ABD’de 900 civarında General ve Amiral var.. Bizde 313 tane. Hani şu 312 General davası olmasa, onu da öğrenemeyecektik... Amerika’nın nüfusu Türkiye’nin nüfusunun dört katı.. Ekonomisi desen kabili kıyas değil.
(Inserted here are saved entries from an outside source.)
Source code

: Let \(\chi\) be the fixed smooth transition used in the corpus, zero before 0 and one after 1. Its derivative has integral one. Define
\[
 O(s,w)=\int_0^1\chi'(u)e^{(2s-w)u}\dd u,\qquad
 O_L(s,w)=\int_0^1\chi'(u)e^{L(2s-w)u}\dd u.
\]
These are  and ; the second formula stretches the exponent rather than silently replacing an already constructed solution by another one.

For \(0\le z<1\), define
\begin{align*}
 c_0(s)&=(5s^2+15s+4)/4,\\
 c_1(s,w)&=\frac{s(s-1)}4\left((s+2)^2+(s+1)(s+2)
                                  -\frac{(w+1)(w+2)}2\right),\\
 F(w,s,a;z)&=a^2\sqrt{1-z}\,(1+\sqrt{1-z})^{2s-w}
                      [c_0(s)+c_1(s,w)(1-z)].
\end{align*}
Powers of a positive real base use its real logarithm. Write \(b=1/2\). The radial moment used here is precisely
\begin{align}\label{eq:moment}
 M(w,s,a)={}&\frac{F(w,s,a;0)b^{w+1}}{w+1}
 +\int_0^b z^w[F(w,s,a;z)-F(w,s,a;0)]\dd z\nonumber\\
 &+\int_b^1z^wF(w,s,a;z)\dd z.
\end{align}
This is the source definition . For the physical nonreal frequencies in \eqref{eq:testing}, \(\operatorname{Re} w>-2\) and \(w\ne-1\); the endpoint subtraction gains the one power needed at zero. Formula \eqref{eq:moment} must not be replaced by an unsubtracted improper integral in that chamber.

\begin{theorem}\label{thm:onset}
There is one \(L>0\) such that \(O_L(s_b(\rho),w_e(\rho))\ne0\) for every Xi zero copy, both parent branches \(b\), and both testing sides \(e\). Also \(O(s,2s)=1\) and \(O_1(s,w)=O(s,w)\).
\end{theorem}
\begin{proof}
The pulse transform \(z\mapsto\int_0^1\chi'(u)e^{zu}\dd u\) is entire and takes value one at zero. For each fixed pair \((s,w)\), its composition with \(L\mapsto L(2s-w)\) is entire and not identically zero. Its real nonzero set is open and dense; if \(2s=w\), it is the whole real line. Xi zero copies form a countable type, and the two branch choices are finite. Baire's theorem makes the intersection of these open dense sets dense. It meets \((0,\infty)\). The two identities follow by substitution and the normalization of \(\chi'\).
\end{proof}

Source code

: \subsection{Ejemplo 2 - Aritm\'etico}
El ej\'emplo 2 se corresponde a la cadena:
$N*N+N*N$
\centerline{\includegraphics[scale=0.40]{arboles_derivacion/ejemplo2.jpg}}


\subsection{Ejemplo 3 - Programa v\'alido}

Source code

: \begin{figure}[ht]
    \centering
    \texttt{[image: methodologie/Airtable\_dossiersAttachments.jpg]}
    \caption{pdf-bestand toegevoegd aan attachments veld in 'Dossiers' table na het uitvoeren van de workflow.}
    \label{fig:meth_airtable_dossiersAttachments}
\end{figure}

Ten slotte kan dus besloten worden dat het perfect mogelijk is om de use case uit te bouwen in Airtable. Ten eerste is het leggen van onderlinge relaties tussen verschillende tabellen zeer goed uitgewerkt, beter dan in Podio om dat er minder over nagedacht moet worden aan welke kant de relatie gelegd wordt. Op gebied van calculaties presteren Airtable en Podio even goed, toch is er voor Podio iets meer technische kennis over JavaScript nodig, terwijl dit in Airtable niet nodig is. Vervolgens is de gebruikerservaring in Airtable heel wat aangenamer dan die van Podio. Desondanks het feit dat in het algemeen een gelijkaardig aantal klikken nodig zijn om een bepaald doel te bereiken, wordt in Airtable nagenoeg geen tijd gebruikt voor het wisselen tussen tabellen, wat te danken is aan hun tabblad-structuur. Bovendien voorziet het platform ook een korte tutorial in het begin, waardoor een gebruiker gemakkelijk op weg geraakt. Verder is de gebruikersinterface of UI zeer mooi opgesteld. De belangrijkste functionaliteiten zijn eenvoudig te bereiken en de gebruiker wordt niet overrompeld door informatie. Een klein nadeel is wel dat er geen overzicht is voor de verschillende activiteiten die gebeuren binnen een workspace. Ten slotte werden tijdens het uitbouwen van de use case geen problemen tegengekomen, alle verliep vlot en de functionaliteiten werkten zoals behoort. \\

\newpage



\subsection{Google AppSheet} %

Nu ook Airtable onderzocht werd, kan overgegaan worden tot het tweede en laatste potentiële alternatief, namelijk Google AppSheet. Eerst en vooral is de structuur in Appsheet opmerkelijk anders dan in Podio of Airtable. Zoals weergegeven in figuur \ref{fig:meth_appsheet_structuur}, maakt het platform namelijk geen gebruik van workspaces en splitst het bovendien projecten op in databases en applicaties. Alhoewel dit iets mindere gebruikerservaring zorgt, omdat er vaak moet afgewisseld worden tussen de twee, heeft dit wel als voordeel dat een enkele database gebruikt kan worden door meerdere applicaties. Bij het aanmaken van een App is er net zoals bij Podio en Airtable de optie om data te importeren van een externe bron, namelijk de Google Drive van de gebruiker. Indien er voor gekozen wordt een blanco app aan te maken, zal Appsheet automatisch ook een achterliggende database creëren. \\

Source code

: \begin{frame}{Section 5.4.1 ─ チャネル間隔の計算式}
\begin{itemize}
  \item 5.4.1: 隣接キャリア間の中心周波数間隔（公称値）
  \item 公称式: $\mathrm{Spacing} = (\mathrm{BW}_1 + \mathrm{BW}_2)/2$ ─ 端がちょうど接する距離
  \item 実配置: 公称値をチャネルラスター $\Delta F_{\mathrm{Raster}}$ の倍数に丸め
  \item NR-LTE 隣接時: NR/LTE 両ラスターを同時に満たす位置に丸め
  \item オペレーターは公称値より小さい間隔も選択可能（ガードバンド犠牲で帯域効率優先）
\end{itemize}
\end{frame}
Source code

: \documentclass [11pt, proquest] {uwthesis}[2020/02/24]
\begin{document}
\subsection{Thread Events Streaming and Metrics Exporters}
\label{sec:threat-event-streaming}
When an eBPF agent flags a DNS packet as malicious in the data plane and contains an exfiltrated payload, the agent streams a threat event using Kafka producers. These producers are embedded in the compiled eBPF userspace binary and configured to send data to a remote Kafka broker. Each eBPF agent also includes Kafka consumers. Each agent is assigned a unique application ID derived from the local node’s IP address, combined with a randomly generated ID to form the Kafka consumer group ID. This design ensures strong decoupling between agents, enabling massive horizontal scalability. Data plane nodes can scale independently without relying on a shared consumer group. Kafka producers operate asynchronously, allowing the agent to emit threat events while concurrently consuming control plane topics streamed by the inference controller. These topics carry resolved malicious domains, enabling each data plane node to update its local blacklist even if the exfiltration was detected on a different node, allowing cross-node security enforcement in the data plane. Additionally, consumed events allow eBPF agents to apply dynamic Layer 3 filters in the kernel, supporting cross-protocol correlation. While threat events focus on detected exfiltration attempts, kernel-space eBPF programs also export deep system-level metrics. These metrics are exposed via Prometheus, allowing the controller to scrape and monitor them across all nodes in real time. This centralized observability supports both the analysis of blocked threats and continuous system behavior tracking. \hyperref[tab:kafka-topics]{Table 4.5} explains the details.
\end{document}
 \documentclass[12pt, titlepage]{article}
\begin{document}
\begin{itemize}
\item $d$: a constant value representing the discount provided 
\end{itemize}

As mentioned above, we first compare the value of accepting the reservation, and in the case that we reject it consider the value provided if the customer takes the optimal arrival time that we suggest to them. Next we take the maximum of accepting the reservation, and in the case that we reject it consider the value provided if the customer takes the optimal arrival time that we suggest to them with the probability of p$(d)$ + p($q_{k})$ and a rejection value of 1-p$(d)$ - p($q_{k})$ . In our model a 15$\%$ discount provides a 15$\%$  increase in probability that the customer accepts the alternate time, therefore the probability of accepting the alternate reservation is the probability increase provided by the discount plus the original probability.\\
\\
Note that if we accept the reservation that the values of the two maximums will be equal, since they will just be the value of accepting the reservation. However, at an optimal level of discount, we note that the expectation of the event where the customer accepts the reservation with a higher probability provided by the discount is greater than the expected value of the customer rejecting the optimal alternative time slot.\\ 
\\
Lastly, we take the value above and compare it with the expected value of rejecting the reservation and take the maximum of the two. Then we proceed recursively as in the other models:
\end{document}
Buna rağmen tasarruf için paşa sayısını azaltıyor.. ABD’nin 16 ülkede hava, 10 ülkede deniz, 7 ülkede deniz piyade üssü, 9 ülkede askerî tesisi var.. Ayrıca bunların dışında, kendi ülkesi dışında 10’a yakın ülkede askerî komplekse sahip.. Kendi içinde ise 51 ülkeden oluşuyor.. Şimdi sıkı durum Federation of American Scientists adlı bir araştırma kurulunun raporuna göre Türkiye, dünyada en fazla askere sahip 10 ülke arasında bulunuyor ve tabii gelirine göre en fazla askerî harcama yapan ülkelerin başında. Çin’in asker sayısı 2.4 milyon (Nüfus 1.5 milyar), ABD 1.49 milyon, Hindistan 1.3 milyon (Nüfus 1.2 milyar), Kuzey Kore 1 milyon, Türkiye’nin asker sayısı ise 789.000. ABD, Afganistan’da ve Irak’ta binlerce asker bulunduruyor. Açık denizlerde donanmaları dolaşıyor, buna rağmen bütün bu işleri 900 küsur generalle görüyor.. Kesinlikle bu konuda karşılaştırmalı bir istatistiki bilgiye ihtiyaç var. TSK’nın yeniden yapılandırılması konusu Meclis’te özel gündemle tartışılması gerek.. Tek sorun antidemokratik uygulamalar, çeteleşme değil yani.. Görünen o ki; yeniden yapılanmaya gidilirse, görev tanımlamaları yeniden yapılacak olursa, Türkiye için 200 generalin çok bile olduğu görülecektir.. Bugünkü General sayısı % 50 oranında azaltılabilir.. Birçok görev albay seviyesine kaydırılabilir.. Şimdi zaten AB ülkelerinde de general sayısı azaltılmaya başladı. İngiltere bu konuda başı çekiyor. Hem asker, hem subay, hem de rütbesiz idari personel sayısını azaltıyor. İktisadi açıdan tasarrufa giderken, bürokrasiyi azaltmayı hedefliyor.. Yani kısaca Militarist obeziteden kurtulmaya çalışıyor. Bir kısmı şimdi içeride olan bizimkiler ise herkesi silah altına alarak onları rejim standartlarına indirgemek için Militarist eğitimden geçirme hesapları yapıyordu..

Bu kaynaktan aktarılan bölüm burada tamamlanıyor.